Das Bewusstsein wird geweckt

Davon hörte Cristina Perincioli, trempte im März 1974 nach London und interviewte die Frauen. Sie erinnert sich:

1974 gab es in Deutsch noch keinen Begriff für häusliche Gewalt (wir sprachen damals von „geschlagenen Frauen“) und außer den Betroffenen – die ja schwiegen – hatte niemand eine Vorstellung davon, was es konkret bedeutet. Die Engländerinnen erzählten mir ihre Geschichten auf Tonband, Geschichten aus einer Parallelwelt unfassbarer Grausamkeiten!

Flüchtlinge im eigenen Land, Chiswick Women’s Aid, London 1974. Foto: Cristina Perincioli

Zurück in Berlin suchte ich weitere Fälle häuslicher Gewalt und fragte im Plenum des Frauenzentrums, ob jemand Frauen kenne, die von ihren Männern geschlagen werden. Groß war mein Erstaunen, als sich Frauen als selbst Betroffene meldeten aus den Gruppen des Frauenzentrums, Frauen, die ich zu kennen glaubte, mit denen ich zusammen arbeitete! Nicht „die anderen“ hatten dieses Problem – nein, es war mitten unter uns! Täter waren hier ein Theaterbeleuchter, ein Kameramann, ein Manager von IBM: Ihre Geschichten um nichts weniger brutal und perfide.
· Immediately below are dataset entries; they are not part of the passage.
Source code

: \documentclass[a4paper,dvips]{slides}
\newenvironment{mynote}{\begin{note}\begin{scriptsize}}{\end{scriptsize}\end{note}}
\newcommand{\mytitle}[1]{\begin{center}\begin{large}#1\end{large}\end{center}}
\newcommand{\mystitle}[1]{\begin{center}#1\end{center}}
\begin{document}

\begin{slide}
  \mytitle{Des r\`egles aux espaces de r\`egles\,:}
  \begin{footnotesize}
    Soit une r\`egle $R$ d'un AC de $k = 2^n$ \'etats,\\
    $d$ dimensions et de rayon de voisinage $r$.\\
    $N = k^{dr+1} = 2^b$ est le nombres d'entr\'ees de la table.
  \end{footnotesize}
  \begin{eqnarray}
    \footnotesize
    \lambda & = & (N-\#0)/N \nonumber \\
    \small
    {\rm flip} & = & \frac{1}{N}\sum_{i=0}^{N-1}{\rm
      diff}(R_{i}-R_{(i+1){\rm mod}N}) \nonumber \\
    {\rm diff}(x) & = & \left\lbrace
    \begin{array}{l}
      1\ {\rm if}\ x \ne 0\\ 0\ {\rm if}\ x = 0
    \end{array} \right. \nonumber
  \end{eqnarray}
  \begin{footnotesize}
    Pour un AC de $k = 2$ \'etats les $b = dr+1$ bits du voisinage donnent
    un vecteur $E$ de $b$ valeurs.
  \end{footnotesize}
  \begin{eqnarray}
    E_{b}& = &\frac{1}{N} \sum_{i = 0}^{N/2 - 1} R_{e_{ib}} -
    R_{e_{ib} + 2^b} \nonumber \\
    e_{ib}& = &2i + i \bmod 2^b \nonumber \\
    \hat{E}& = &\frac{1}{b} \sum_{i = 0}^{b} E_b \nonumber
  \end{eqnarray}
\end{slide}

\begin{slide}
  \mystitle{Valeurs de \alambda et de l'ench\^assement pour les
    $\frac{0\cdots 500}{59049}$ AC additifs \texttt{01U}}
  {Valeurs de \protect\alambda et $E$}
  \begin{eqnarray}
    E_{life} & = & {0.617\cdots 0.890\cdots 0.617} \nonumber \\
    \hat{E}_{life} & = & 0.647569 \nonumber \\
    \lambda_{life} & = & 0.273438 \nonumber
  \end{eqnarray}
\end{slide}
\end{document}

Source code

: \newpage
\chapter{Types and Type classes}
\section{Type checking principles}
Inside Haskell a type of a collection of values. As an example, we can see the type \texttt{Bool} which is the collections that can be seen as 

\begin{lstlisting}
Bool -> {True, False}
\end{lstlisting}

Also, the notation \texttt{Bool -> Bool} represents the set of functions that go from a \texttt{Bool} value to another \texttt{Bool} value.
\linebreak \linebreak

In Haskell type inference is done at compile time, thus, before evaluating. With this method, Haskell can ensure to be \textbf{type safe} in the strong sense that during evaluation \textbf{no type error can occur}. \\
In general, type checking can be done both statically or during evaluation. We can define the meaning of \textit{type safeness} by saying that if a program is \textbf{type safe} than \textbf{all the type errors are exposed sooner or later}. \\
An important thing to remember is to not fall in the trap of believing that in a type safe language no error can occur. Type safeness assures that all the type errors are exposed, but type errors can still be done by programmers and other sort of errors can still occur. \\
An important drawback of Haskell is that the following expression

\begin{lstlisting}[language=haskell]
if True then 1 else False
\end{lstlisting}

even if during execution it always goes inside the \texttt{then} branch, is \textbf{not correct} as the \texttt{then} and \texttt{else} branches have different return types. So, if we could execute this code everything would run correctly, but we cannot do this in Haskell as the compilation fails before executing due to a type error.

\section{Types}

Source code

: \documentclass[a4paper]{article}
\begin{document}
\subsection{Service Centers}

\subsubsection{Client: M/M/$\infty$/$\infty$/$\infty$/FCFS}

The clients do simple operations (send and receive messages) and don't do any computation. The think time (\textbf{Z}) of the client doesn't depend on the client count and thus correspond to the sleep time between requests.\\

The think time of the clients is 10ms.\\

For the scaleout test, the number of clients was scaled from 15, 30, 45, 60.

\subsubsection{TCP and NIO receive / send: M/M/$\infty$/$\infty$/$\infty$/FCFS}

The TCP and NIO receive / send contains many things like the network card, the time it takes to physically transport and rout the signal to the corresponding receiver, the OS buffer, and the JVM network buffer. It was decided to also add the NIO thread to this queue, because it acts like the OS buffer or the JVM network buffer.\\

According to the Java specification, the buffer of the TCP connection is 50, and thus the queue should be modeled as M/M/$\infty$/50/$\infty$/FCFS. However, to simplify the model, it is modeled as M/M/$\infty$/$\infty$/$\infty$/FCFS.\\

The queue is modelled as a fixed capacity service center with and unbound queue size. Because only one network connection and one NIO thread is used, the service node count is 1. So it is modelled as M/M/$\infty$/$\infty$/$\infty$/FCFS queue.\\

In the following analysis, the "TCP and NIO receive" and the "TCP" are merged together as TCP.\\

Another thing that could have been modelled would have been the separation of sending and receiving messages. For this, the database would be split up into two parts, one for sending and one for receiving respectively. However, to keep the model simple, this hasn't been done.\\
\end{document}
Meine Interviews und Kontakte bildeten den Grundstock für eigene Rundfunkbeiträge, für den Dokumentarfilm, den Sarah Haffner für den WDR drehte Schreien nützt nichts. Brutalität in der Ehe, sowie für das Buch Gewalt in der Ehe und was Frauen dagegen tun, herausgegeben von Sarah Haffner und bildete die Wissensbasis für meinen Doku-Spielfilm Die Macht der Männer ist die Geduld der Frauen.
So schafften wir über verschiedene Medien ein Bewusstsein in der Öffentlichkeit über dieses Tabu-Thema.

Die Berlinier Initativgruppe rang zwei Jahre

Das erste Frauenhaus in Holland wurde 1974 durch Hausbesetzung möglich: “Weil wir unsere kostbare Zeit nicht damit vertun wollten, (den staatlichen Stellen) ein Problem zu beweisen, das jeder konstatieren kann,” erklärten die Amsterdamerinnen. Auch in Berlin erschienen verprügelte Frauen im Frauenzentrum, für sie suchten wir verzweifelt nach Notlösungen. In der Senatsverwaltung für Jugend und Familie hatte man keine Eile: “Die gehen ja eh wieder zum Mann zurück!” konstatierte Frau Hase-Schur in einem Interview.

Doch dann stellte Ulrich Roloff-Momin auf Initiative des Arbeitskreises Emanzipation der FDP im Abgeordnetenhaus am 2. März 1976 eine kleine Anfrage dazu, wieweit dem Senat das Problem geschlagener Frauen in Berlin bekannt sei. Jetzt kam Bewegung in die Sache. Erstmals konnten Sozialämter und Wohfahrtsträger Fallzahlen nennen: rund 10% der ratsuchenden Frauen in Berlin waren Opfer häuslicher Gewalt. Zwar konnten die Sozialarbeiterinnen diese beraten, “bedauern aber, dass sie gerade bei akuten Fällen die entscheidende konkrete Hilfe nicht anbieten können, nämlich die sofortige Unterbringung der Frau und der Kinder.”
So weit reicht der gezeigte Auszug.